Tuesday, January 7, 2014

Dreams and Dissolves: 3 Women


I think we involuntarily create what can be described as cinema when we sleep, and in that way I think dreams and cinema are inherently linked. It’s incredible the way that dreams are often cryptic, can conjur up any image imaginable and tell any story inside of your own head without your consent. In a way we all create movies when we are in our unaware sleeping states. Robert Altman's 3 Women is essentially a film where the director finds himself trying to recreate a dream. Altman is a director who has always used techniques like slow zooms and dissolves, but never have they been more radical than in this film. The techniques that Altman uses throughout function to create a film that visually is reaching for a dream like state, and he succeeds. There is one scene specifically near the end of the picture that I'd even go as far to say is Altman's greatest sequence. In this sequence Altman uses dissolves in a way that perfectly encapsulate the way dreams feel. His images fade on top of one other, shift, double, are cut in half, and morph, and it's punctuated by Gerald Busby's ominous score. It evokes everything Altman was trying to do in creating this dream/nightmare world and a moment of pure stylistic power.
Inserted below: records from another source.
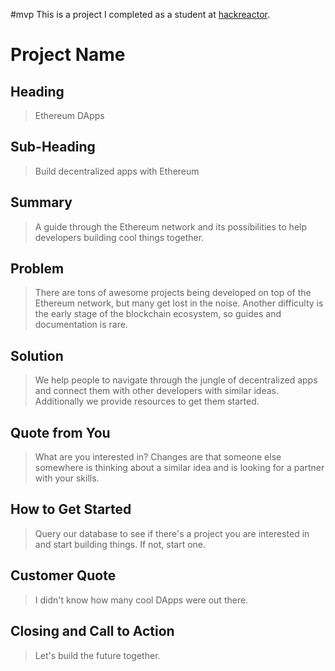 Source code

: #mvp
This is a project I completed as a student at [hackreactor](http://hackreactor.com).

# Project Name #

<!-- 
> This material was originally posted [here](http://www.quora.com/What-is-Amazons-approach-to-product-development-and-product-management). It is reproduced here for posterities sake.

There is an approach called "working backwards" that is widely used at Amazon. They work backwards from the customer, rather than starting with an idea for a product and trying to bolt customers onto it. While working backwards can be applied to any specific product decision, using this approach is especially important when developing new products or features.

For new initiatives a product manager typically starts by writing an internal press release announcing the finished product. The target audience for the press release is the new/updated product's customers, which can be retail customers or internal users of a tool or technology. Internal press releases are centered around the customer problem, how current solutions (internal or external) fail, and how the new product will blow away existing solutions.

If the benefits listed don't sound very interesting or exciting to customers, then perhaps they're not (and shouldn't be built). Instead, the product manager should keep iterating on the press release until they've come up with benefits that actually sound like benefits. Iterating on a press release is a lot less expensive than iterating on the product itself (and quicker!).

If the press release is more than a page and a half, it is probably too long. Keep it simple. 3-4 sentences for most paragraphs. Cut out the fat. Don't make it into a spec. You can accompany the press release with a FAQ that answers all of the other business or execution questions so the press release can stay focused on what the customer gets. My rule of thumb is that if the press release is hard to write, then the product is probably going to suck. Keep working at it until the outline for each paragraph flows. 

Oh, and I also like to write press-releases in what I call "Oprah-speak" for mainstream consumer products. Imagine you're sitting on Oprah's couch and have just explained the product to her, and then you listen as she explains it to her audience. That's "Oprah-speak", not "Geek-speak".

Once the project moves into development, the press release can be used as a touchstone; a guiding light. The product team can ask themselves, "Are we building what is in the press release?" If they find they're spending time building things that aren't in the press release (overbuilding), they need to ask themselves why. This keeps product development focused on achieving the customer benefits and not building extraneous stuff that takes longer to build, takes resources to maintain, and doesn't provide real customer benefit (at least not enough to warrant inclusion in the press release).
 -->
 
## Heading ##
  > Ethereum DApps

## Sub-Heading ##
  > Build decentralized apps with Ethereum

## Summary ##
  > A guide through the Ethereum network and its possibilities to help developers building cool things together.

## Problem ##
  > There are tons of awesome projects being developed on top of the Ethereum network, but many get lost in the noise. Another difficulty is the early stage of the blockchain ecosystem, so guides and documentation is rare.

## Solution ##
  > We help people to navigate through the jungle of decentralized apps and connect them with other developers with similar ideas. Additionally we provide resources to get them started.

## Quote from You ##
  > What are you interested in? Changes are that someone else somewhere is thinking about a similar idea and is looking for a partner with your skills. 

## How to Get Started ##
  > Query our database to see if there's a project you are interested in and start building things. If not, start one.

## Customer Quote ##
  > I didn't know how many cool DApps were out there.

## Closing and Call to Action ##
  > Let's build the future together.
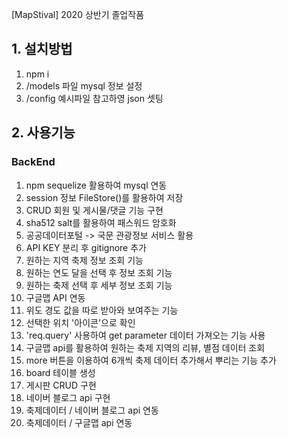 [MapStival] 2020 상반기 졸업작품

## 1. 설치방법

1. npm i
2. /models 파일 mysql 정보 설정
3. /config 예시파일 참고하영 json 셋팅

## 2. 사용기능

### BackEnd

1. npm sequelize 활용하여 mysql 연동
2. session 정보 FileStore()를 활용하여 저장
3. CRUD 회원 및 게시물/댓글 기능 구현
4. sha512 salt를 활용하여 패스워드 암호화
5. 공공데이터포털 -> 국문 관광정보 서비스 활용
6. API KEY 분리 후 gitignore 추가
7. 원하는 지역 축제 정보 조회 기능
8. 원하는 연도 달을 선택 후 정보 조회 기능
9. 원하는 축제 선택 후 세부 정보 조회 기능
10. 구글맵 API 연동
11. 위도 경도 값을 따로 받아와 보여주는 기능
12. 선택한 위치 '아이콘'으로 확인
13. 'req.query' 사용하여 get parameter 데이터 가져오는 기능 사용
14. 구글맵 api를 활용하여 원하는 축제 지역의 리뷰, 별점 데이터 조회
15. more 버튼을 이용하여 6개씩 축제 데이터 추가해서 뿌리는 기능 추가
16. board 테이블 생성
17. 게시판 CRUD 구현
18. 네이버 블로그 api 구현
19. 축제데이터 / 네이버 블로그 api 연동
20. 축제데이터 / 구글맵 api 연동
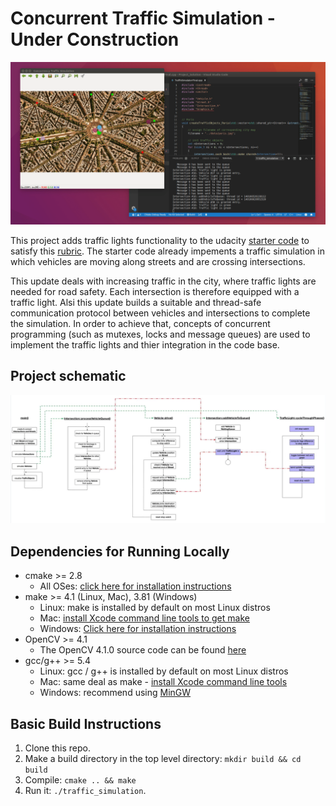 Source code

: # Concurrent Traffic Simulation - Under Construction

<img src="data/traffic_simulation.gif"/>

This project adds traffic lights functionality to the udacity [starter code](https://github.com/udacity/CppND-Program-a-Concurrent-Traffic-Simulation) to satisfy this [rubric](https://review.udacity.com/#!/rubrics/2640/view). The starter code already impements a traffic simulation in which vehicles are moving along streets and are crossing intersections. 

This update deals with increasing traffic in the city, where traffic lights are needed for road safety. Each intersection is therefore equipped with a traffic light. Alsi this update builds a suitable and thread-safe communication protocol between vehicles and intersections to complete the simulation. In order to achieve that, concepts of concurrent programming (such as mutexes, locks and message queues) are used to implement the traffic lights and thier integration in the code base.

## Project schematic

<img src="data/schematic.png"/>

## Dependencies for Running Locally
* cmake >= 2.8
  * All OSes: [click here for installation instructions](https://cmake.org/install/)
* make >= 4.1 (Linux, Mac), 3.81 (Windows)
  * Linux: make is installed by default on most Linux distros
  * Mac: [install Xcode command line tools to get make](https://developer.apple.com/xcode/features/)
  * Windows: [Click here for installation instructions](http://gnuwin32.sourceforge.net/packages/make.htm)
* OpenCV >= 4.1
  * The OpenCV 4.1.0 source code can be found [here](https://github.com/opencv/opencv/tree/4.1.0)
* gcc/g++ >= 5.4
  * Linux: gcc / g++ is installed by default on most Linux distros
  * Mac: same deal as make - [install Xcode command line tools](https://developer.apple.com/xcode/features/)
  * Windows: recommend using [MinGW](http://www.mingw.org/)

## Basic Build Instructions

1. Clone this repo.
2. Make a build directory in the top level directory: `mkdir build && cd build`
3. Compile: `cmake .. && make`
4. Run it: `./traffic_simulation`.
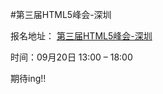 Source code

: #第三届HTML5峰会-深圳

报名地址：
<a href="http://www.html5dw.com/event/html5-at-its-third-session-iweb-summit-city-tour-shenzhen/" target="_blank">第三届HTML5峰会-深圳</a>

时间：09月20日 13:00 – 18:00

期待ing!! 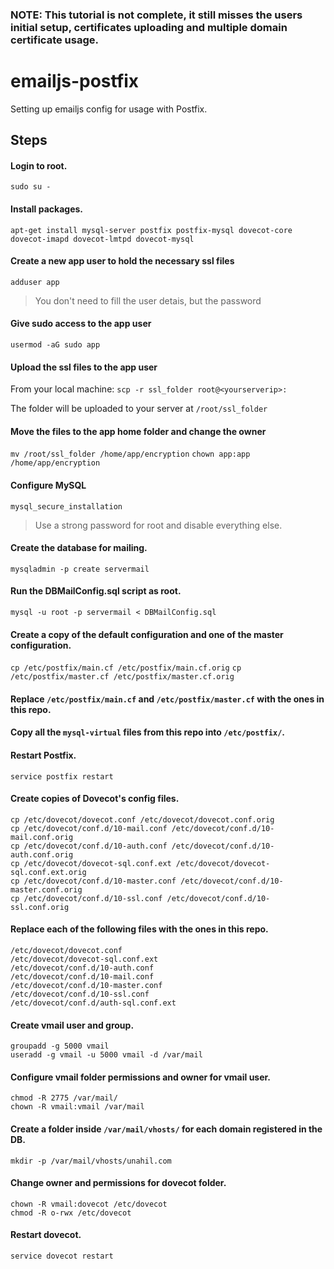 ### NOTE: This tutorial is not complete, it still misses the users initial setup, certificates uploading and multiple domain certificate usage.

# emailjs-postfix
Setting up emailjs config for usage with Postfix.

## Steps

#### Login to root.
`sudo su -`

#### Install packages.
`apt-get install mysql-server postfix postfix-mysql dovecot-core dovecot-imapd dovecot-lmtpd dovecot-mysql`

#### Create a new app user to hold the necessary ssl files
`adduser app`
>You don't need to fill the user detais, but the password

#### Give sudo access to the app user
`usermod -aG sudo app`

#### Upload the ssl files to the app user
From your local machine:
`scp -r ssl_folder root@<yourserverip>:`

The folder will be uploaded to your server at `/root/ssl_folder`

#### Move the files to the app home folder and change the owner
`mv /root/ssl_folder /home/app/encryption`
`chown app:app /home/app/encryption`

#### Configure MySQL
`mysql_secure_installation`
>Use a strong password for root and disable everything else.

#### Create the database for mailing.
`mysqladmin -p create servermail`

#### Run the DBMailConfig.sql script as root.
`mysql -u root -p servermail < DBMailConfig.sql`

#### Create a copy of the default configuration and one of the master configuration.
`cp /etc/postfix/main.cf /etc/postfix/main.cf.orig`
`cp /etc/postfix/master.cf /etc/postfix/master.cf.orig`

#### Replace `/etc/postfix/main.cf` and `/etc/postfix/master.cf` with the ones in this repo.

#### Copy all the `mysql-virtual` files from this repo into `/etc/postfix/`.

#### Restart Postfix.
`service postfix restart`

#### Create copies of Dovecot's config files.
    cp /etc/dovecot/dovecot.conf /etc/dovecot/dovecot.conf.orig
    cp /etc/dovecot/conf.d/10-mail.conf /etc/dovecot/conf.d/10-mail.conf.orig
    cp /etc/dovecot/conf.d/10-auth.conf /etc/dovecot/conf.d/10-auth.conf.orig
    cp /etc/dovecot/dovecot-sql.conf.ext /etc/dovecot/dovecot-sql.conf.ext.orig
    cp /etc/dovecot/conf.d/10-master.conf /etc/dovecot/conf.d/10-master.conf.orig
    cp /etc/dovecot/conf.d/10-ssl.conf /etc/dovecot/conf.d/10-ssl.conf.orig

#### Replace each of the following files with the ones in this repo.
    /etc/dovecot/dovecot.conf
    /etc/dovecot/dovecot-sql.conf.ext
    /etc/dovecot/conf.d/10-auth.conf
    /etc/dovecot/conf.d/10-mail.conf
    /etc/dovecot/conf.d/10-master.conf
    /etc/dovecot/conf.d/10-ssl.conf
    /etc/dovecot/conf.d/auth-sql.conf.ext

#### Create vmail user and group.
`groupadd -g 5000 vmail`  
`useradd -g vmail -u 5000 vmail -d /var/mail`

#### Configure vmail folder permissions and owner for vmail user.
`chmod -R 2775 /var/mail/`  
`chown -R vmail:vmail /var/mail`

#### Create a folder inside `/var/mail/vhosts/` for each domain registered in the DB.
`mkdir -p /var/mail/vhosts/unahil.com`

#### Change owner and permissions for dovecot folder.
`chown -R vmail:dovecot /etc/dovecot`  
`chmod -R o-rwx /etc/dovecot` 

#### Restart dovecot.
`service dovecot restart`
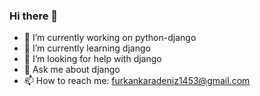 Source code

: ### Hi there 👋
- 🔭 I’m currently working on python-django
- 🌱 I’m currently learning django
- 🤔 I’m looking for help with django
- 💬 Ask me about django
- 📫 How to reach me: furkankaradeniz1453@gmail.com

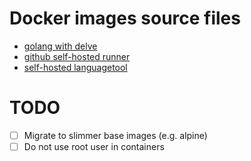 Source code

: # Docker images source files

+ [golang with delve](./golang/README.md)
+ [github self-hosted runner](./github-runner/README.md)
+ [self-hosted languagetool](./languagetool/README.md)

# TODO

- [ ] Migrate to slimmer base images (e.g. alpine)
- [ ] Do not use root user in containers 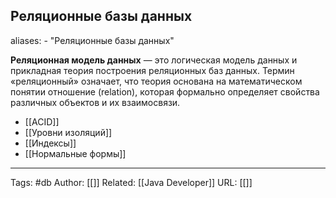 ## Реляционные базы данных
aliases: 
	- "Реляционные базы данных"

**Реляционная модель данных** — это логическая модель данных и прикладная теория построения реляционных баз данных. Термин «реляционный» означает, что теория основана на математическом понятии отношение (relation), которая формально определяет свойства различных объектов и их взаимосвязи.

- [[ACID]]
- [[Уровни изоляций]]
- [[Индексы]]
- [[Нормальные формы]]


---
Tags: #db
Author: [[]]
Related: [[Java Developer]]
URL: [[]] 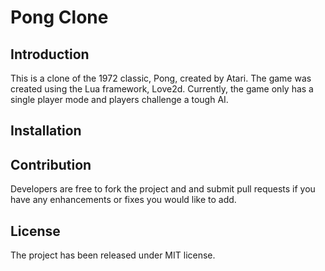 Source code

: # Pong Clone

## Introduction
This is a clone of the 1972 classic, Pong, created by Atari. The game was created using the Lua framework, Love2d. Currently, the game only has a single player mode and players challenge a tough AI.

## Installation

## Contribution
Developers are free to fork the project and and submit pull requests if you have any enhancements or fixes you would like to add.

## License
The project has been released under MIT license.
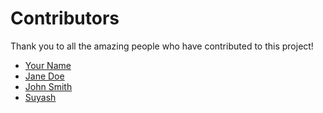 # Contributors

Thank you to all the amazing people who have contributed to this project!

- [Your Name](https://github.com/yourusername)
- [Jane Doe](https://github.com/janedoe)
- [John Smith](https://github.com/johnsmith)
- [Suyash](https://github.com/johnsmith)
However, the masterful dissolve dream wouldn’t be what it is without everything the picture does prior to that moment. Millie (Shelly Duvall) and Pinky (Sissy Spacek) are our guides through this underpopulated, seemingly sinister California town. They meet each other by chance after Pinky applies to work at the same health spa as Millie. The shy Pinky instantly attaches herself to Millie’s buyout personality and cheery disposition. After getting to know each other a little better Pinky and Millie agree to live together. Pinky is really blown away by Millie’s perfect apartment and her beautiful clothes. It almost feels like she tries to become her. Millie grows increasingly bothered by her roommate’s personality to the point where Pinky actually tries to kill herself. There is a feeling of impending doom in all of these scenes and that is all released in her suicide attempt.  When she recovers her personality has shifted with Millie and the two have reversed roles. There is no explanation why and the clues we’re given in regards to her identity are minimal (the social security card, her parents). I’m unsure at this point if she even exists. In many earlier scenes Millie needed a friend. She was alone and chatting away to herself while people around ignored her. She may even be a manifestation of Millie’s own personality and her need for someone when she was alone. The idea that 3 Women is a dream picture lends itself to vastly different interpretations, and what I really love about it is that there is never a clear cut answer to anyone’s hypothesis. It gives the film a kind of looseness and unpredictability that I think is entirely necessary for it to succeed.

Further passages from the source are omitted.